RECORDED INFORMATION:
------------

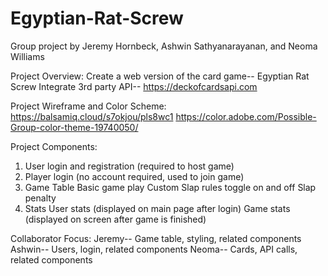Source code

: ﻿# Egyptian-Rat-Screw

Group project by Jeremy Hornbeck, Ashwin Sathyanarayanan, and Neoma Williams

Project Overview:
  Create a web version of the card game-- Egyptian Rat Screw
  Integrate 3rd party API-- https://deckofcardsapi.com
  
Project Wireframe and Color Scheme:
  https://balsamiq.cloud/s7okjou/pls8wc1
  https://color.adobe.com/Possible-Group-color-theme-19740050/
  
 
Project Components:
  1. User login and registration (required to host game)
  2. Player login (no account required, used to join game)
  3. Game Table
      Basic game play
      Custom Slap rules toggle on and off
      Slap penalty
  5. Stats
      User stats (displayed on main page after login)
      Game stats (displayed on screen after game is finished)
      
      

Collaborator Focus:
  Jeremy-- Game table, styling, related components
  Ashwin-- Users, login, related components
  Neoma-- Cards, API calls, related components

------------

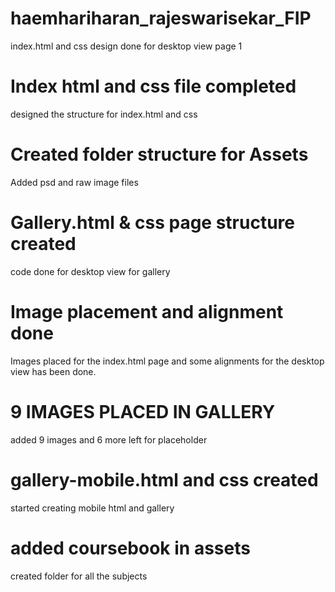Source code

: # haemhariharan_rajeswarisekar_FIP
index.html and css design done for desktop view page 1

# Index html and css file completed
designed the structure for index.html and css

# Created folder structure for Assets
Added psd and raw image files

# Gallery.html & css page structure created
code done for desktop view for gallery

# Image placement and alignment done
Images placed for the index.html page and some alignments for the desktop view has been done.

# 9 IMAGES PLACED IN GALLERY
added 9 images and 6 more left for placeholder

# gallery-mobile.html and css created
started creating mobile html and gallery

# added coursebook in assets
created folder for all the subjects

------------

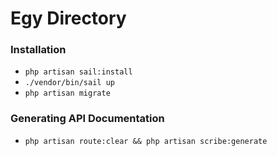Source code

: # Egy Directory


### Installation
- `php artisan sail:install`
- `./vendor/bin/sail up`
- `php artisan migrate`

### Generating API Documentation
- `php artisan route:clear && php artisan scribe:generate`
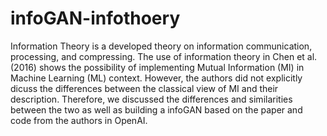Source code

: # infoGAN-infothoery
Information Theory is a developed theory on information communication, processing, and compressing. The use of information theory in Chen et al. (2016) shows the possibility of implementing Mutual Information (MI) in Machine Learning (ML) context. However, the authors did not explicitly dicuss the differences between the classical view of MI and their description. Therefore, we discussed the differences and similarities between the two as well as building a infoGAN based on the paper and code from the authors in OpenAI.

------------

YOUR ASSIGNMENT:
From the records above, extract exactly and only the lines that begin at the line with "Create a web" and stop after the line with "1. User login".

EXERCISE SOLUTION:
  Create a web version of the card game-- Egyptian Rat Screw
  Integrate 3rd party API-- https://deckofcardsapi.com
  
Project Wireframe and Color Scheme:
  https://balsamiq.cloud/s7okjou/pls8wc1
  https://color.adobe.com/Possible-Group-color-theme-19740050/
  
 
Project Components:
  1. User login and registration (required to host game)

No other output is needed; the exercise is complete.